• [What is required] After finding the line containing "### Step 5: Final Review & Generation" below, please output that line and each following one through the line containing "- **AI Asks for", exactly as written.

• [Task input]
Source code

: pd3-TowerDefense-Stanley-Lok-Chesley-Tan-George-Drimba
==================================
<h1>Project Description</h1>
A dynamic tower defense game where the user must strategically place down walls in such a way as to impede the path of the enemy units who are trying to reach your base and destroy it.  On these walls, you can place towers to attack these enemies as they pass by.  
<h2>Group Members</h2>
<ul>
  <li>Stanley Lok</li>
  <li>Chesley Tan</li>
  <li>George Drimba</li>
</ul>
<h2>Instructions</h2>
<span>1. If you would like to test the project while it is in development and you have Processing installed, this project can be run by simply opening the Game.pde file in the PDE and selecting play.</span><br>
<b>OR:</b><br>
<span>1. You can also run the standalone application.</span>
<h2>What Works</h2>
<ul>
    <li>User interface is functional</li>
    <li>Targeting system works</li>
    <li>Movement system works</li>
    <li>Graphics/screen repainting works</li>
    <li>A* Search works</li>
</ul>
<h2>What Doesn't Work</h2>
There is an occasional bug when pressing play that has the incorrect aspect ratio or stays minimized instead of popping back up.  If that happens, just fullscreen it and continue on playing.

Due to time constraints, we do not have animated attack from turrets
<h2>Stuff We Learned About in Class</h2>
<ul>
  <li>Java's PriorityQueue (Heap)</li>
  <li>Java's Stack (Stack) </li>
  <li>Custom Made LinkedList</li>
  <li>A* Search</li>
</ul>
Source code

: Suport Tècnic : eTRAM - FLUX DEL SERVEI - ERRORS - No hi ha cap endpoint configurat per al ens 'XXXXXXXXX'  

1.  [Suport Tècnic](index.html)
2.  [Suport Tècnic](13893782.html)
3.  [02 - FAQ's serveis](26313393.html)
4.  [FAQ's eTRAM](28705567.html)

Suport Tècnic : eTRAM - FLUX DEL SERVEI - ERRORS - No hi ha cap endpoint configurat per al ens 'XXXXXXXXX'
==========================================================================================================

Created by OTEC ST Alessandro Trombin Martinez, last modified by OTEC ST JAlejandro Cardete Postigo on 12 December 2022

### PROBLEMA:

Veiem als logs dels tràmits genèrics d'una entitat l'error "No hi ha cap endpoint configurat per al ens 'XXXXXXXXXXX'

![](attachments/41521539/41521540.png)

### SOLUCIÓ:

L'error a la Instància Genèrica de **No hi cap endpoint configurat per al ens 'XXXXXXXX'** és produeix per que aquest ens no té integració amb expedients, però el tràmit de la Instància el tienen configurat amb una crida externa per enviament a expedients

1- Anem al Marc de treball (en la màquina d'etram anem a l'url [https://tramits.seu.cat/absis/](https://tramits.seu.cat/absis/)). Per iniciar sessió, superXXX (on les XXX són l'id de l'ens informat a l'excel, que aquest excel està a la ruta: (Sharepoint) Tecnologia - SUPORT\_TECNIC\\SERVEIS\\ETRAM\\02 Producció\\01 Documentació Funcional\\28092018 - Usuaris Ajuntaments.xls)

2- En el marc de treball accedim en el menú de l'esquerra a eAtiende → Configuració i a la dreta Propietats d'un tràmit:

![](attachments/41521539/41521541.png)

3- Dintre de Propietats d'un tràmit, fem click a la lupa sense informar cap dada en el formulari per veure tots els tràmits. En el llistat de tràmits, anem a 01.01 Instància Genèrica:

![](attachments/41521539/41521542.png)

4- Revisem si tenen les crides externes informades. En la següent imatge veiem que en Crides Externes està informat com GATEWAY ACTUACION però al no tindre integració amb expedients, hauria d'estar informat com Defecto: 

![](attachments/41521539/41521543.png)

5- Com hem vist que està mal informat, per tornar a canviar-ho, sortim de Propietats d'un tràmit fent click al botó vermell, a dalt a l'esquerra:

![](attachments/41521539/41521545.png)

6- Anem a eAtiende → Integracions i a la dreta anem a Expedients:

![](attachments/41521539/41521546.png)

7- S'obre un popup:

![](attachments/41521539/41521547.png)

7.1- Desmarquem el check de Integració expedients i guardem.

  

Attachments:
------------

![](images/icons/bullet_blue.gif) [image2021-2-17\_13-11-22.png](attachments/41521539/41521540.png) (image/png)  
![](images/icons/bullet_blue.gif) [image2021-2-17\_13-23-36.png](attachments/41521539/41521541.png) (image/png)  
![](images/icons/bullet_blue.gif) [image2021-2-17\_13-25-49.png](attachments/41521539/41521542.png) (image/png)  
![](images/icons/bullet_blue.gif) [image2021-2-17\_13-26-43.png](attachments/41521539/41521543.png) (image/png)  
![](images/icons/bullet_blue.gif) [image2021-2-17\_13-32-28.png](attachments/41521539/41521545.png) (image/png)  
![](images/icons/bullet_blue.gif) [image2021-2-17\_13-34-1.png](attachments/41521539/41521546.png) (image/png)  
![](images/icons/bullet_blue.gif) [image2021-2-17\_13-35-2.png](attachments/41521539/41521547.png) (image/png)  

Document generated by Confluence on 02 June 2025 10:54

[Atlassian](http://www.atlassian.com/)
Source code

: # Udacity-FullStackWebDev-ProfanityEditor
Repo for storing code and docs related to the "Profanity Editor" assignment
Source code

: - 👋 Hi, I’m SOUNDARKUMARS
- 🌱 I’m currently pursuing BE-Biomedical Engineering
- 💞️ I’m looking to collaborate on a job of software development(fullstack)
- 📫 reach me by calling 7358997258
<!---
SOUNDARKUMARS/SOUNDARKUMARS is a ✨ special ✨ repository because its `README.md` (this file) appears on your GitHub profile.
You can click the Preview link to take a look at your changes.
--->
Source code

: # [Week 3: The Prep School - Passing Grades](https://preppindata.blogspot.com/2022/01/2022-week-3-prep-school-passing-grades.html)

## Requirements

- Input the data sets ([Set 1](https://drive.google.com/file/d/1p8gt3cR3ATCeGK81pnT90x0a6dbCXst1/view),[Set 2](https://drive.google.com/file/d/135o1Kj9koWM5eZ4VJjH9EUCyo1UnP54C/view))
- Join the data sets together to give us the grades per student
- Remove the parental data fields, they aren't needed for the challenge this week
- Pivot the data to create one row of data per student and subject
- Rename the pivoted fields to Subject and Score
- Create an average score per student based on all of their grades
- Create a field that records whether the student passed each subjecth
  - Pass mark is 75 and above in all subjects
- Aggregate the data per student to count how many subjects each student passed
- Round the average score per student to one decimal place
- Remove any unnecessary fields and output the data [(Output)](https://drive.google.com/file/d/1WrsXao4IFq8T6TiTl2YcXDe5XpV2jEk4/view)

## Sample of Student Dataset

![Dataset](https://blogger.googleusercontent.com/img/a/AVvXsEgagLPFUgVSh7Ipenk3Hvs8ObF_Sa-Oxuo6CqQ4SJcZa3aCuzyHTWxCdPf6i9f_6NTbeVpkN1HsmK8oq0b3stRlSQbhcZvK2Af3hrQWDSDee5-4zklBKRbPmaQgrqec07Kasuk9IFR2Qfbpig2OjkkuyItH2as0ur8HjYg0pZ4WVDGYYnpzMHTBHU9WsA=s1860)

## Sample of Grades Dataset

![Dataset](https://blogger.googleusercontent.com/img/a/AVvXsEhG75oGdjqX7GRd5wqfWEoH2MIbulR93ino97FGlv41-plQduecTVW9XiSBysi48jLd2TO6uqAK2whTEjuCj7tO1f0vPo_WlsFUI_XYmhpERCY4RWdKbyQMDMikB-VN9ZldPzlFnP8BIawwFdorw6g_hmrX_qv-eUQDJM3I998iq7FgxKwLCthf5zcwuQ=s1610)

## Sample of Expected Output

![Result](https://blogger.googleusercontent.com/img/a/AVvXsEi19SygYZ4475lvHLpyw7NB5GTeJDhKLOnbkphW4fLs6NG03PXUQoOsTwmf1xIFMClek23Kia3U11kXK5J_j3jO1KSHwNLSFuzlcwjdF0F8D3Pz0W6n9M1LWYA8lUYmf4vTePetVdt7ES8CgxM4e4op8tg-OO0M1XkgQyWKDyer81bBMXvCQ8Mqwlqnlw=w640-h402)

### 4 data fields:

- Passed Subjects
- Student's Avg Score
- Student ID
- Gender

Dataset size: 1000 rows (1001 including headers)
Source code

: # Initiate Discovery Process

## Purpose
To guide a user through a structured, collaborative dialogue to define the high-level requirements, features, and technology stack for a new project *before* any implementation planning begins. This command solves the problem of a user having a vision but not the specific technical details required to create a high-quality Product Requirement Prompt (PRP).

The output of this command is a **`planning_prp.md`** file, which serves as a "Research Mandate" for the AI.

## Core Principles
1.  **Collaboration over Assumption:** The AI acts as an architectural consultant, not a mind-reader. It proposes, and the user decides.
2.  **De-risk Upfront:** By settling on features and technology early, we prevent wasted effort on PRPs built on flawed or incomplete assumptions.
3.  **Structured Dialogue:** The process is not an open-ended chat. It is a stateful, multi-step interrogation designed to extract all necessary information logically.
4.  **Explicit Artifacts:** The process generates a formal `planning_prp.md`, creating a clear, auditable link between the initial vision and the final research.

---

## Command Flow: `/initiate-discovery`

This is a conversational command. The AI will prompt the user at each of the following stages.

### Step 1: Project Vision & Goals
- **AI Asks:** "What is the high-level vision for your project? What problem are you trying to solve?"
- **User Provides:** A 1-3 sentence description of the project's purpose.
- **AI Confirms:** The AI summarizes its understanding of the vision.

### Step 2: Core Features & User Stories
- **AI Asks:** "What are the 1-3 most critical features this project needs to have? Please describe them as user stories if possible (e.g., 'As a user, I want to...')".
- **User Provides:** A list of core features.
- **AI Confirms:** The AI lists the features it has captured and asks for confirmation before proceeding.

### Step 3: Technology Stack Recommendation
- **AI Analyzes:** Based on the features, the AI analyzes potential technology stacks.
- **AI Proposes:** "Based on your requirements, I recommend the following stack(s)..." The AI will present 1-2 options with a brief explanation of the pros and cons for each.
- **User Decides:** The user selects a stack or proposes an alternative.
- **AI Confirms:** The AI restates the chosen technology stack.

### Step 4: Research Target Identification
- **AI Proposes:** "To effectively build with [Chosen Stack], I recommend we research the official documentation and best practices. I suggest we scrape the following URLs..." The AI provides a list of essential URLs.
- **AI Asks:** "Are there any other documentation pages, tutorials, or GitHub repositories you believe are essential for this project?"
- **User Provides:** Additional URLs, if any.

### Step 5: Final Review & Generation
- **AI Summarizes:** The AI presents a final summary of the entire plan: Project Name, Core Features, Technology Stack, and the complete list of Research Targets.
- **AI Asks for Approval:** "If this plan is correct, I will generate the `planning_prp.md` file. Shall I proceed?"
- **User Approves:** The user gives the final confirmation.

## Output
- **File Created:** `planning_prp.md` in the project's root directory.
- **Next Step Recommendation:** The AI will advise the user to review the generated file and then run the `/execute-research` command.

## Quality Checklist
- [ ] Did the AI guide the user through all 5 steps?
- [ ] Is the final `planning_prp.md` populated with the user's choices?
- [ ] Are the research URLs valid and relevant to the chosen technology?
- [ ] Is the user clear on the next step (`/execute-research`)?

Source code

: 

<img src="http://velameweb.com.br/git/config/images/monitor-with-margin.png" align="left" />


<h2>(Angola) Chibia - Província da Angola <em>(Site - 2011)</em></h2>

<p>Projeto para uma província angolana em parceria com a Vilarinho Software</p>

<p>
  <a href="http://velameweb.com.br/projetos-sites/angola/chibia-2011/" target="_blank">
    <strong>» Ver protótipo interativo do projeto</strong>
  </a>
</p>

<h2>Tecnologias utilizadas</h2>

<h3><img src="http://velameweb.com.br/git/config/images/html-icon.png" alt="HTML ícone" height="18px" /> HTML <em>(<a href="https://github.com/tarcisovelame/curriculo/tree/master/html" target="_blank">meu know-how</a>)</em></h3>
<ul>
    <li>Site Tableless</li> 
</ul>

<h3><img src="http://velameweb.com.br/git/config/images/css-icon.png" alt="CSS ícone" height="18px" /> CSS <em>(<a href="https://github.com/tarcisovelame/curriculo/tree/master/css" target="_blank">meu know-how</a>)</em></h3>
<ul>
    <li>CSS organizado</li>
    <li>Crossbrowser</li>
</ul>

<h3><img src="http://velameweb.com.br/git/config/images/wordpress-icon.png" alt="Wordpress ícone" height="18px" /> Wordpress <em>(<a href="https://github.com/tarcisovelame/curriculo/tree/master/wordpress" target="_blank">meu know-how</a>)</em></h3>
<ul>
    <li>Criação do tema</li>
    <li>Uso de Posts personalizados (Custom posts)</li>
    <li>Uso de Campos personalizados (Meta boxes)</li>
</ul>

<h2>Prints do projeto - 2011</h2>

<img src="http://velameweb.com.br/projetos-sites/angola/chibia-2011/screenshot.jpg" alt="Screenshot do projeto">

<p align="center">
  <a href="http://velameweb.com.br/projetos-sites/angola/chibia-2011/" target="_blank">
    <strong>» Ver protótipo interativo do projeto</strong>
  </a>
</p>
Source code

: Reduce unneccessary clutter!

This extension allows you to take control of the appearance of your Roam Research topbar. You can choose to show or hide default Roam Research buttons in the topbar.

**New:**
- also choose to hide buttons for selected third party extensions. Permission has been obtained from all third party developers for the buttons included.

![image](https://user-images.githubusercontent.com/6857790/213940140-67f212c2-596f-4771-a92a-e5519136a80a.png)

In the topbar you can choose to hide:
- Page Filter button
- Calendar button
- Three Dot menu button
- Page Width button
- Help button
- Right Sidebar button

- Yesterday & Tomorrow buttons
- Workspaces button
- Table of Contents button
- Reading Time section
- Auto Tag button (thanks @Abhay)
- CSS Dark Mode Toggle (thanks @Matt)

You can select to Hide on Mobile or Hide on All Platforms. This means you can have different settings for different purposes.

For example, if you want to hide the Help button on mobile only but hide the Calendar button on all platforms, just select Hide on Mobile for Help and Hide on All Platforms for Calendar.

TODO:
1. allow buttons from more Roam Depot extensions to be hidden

• [Finished exercise]
### Step 5: Final Review & Generation
- **AI Summarizes:** The AI presents a final summary of the entire plan: Project Name, Core Features, Technology Stack, and the complete list of Research Targets.
- **AI Asks for Approval:** "If this plan is correct, I will generate the `planning_prp.md` file. Shall I proceed?"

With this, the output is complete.